Implementation of Fairshare & Priority System:

TL;DR:

  • Every job gets a ‘Priority Number’
  • Greedy users (lots of Compute) cannot start jobs if others with a better score are waiting
  • This is adjustable ‘on-the-fly’ by administrators
  • The more resources you ASK for (ASK, not use!) the worse your score. You ask for 64 Cores, you get billed for 64 Cores, even if you only used 3.
  • Jobs will be stopped from STARTING at this point

Fairshare is the job allocation algorithm for SLURM that allows us (the admins) of the HPC to set weightings against specific resources (hence the change to how we allocate resources!), timed back-offs, dampening factors, account level usage weightings, contention, time waiting, job size and a whole host of other factors. If you want to read more on it, head on over to the SLURM home page and read about it, as its quite complicated.

What it boils down to is that the less compute you use, the less you are penalized in regards to other users. This works by tracking the resources that get allocated to you.  If you skipped the TL;DR, this means that whatever resources you ask for, is what you are billed for, so I would highly advise you use the ‘seff’ tool to track your ‘usage vs. requested’ and tailor your SLURM scripts.

This means that if a user runs a heavy, 200-Job array and sets it going, it’s entirely possible that SLURM will suspend the start of step 187 (i.e., 186 just finished, and it wants to start step 187) to let a different job run due to the priority system.  That means, if your Fairshare score is terrible (remember, this is comparative to others) and users with lower usage than you are waiting (and therefore a better Fairshare score) then your job will be put into ‘PENDING, Priority’, to indicate that your job is held due to Fairshare, and will run when it gets slotted in.

This score is calculated for ALL jobs, both RUNNING and WAITING every 3 minutes.

New Commands:

  • ‘sprio’, displays the priority table for the cluster.
  • ‘seff $JOB_ID’ displays some efficiency calculations on resource usage.

GPU’s online for usage :

TL;DR:

  • ask for #SBATCH –gres=gpu:X where X is 1 or 2
  • Get allocated # of GPU’s you ask for

You will now be able to request a resource type of gres/gpu:X where X is 1 or 2. There are 4 total GPU’s and are setup in a 2 per node allocation.  You ask for the GPU’s and SLURM will allocated you as needed.

This requires a massive amount of setup for all aspects of the HPC (Software, Operating System, Modules, Hardware, Scheduler and Management Software) and while we will do our best to have them online the same day, they may not make the initial day of downtime, and worst case scenario, could take several weeks to bring them online. However, this will be a non-destructive change, and we can do this invisibly to you (the users), in the background.

A good note to have is that because we only have 4 GPU’s for the whole cluster, they impact your Fairshare score in a LARGE way.
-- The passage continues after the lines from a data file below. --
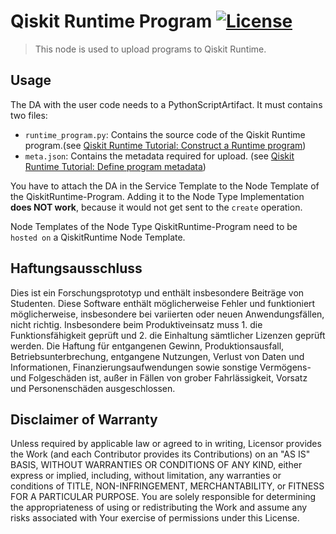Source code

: # Qiskit Runtime Program [![License](https://img.shields.io/badge/License-Apache%202.0-blue.svg)](https://opensource.org/licenses/Apache-2.0)  

> This node is used to upload programs to Qiskit Runtime.

## Usage

The DA with the user code needs to a PythonScriptArtifact. It must contains two files:
- `runtime_program.py`: Contains the source code of the Qiskit Runtime program.(see [Qiskit Runtime Tutorial: Construct a Runtime program](https://quantum-computing.ibm.com/lab/docs/iql/runtime/uploading_program#construct-a-runtime-program))
- `meta.json`: Contains the metadata required for upload. (see [Qiskit Runtime Tutorial: Define program metadata](https://quantum-computing.ibm.com/lab/docs/iql/runtime/uploading_program#define-program-metadata))

You have to attach the DA in the Service Template to the Node Template of the QiskitRuntime-Program.
Adding it to the Node Type Implementation **does NOT work**, because it would not get sent to the `create` operation.

Node Templates of the Node Type QiskitRuntime-Program need to be `hosted on` a QiskitRuntime Node Template.


## Haftungsausschluss

Dies ist ein Forschungsprototyp und enthält insbesondere Beiträge von Studenten.
Diese Software enthält möglicherweise Fehler und funktioniert möglicherweise, insbesondere bei variierten oder neuen Anwendungsfällen, nicht richtig.
Insbesondere beim Produktiveinsatz muss 1. die Funktionsfähigkeit geprüft und 2. die Einhaltung sämtlicher Lizenzen geprüft werden.
Die Haftung für entgangenen Gewinn, Produktionsausfall, Betriebsunterbrechung, entgangene Nutzungen, Verlust von Daten und Informationen, Finanzierungsaufwendungen sowie sonstige Vermögens- und Folgeschäden ist, außer in Fällen von grober Fahrlässigkeit, Vorsatz und Personenschäden ausgeschlossen.

## Disclaimer of Warranty

Unless required by applicable law or agreed to in writing, Licensor provides the Work (and each Contributor
provides its Contributions) on an "AS IS" BASIS, WITHOUT WARRANTIES OR CONDITIONS OF ANY KIND, either express
or implied, including, without limitation, any warranties or conditions of TITLE, NON-INFRINGEMENT,
MERCHANTABILITY, or FITNESS FOR A PARTICULAR PURPOSE. You are solely responsible for determining the
appropriateness of using or redistributing the Work and assume any risks associated with Your exercise of
permissions under this License.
As an example, a CPU Core is worth 1. The GPU’s will start at a weighting of 5. So, do not be greedy!

Expansion of the Accounting System:

TL;DR:

  • We can now track individual resources + esoteric ones
  • Better historical data for usage tracking

This one goes hand in hand with the all the changes – the ‘sacct’ command will have fewer empty fields in it, as we expand the tracking to include more individual resources. As a user you can query the accounting database via this tool to grab historical data, and to see what SLURM has tracked regarding your resource usage – everything it has tracked, which can be up to 30 metrics! It’s quite a detailed tool, but is mainly for administrative tracking – lots of reports for us to really get into the fine-grained usage of the HPC and track down any potential bottlenecks or issues before they become a problem.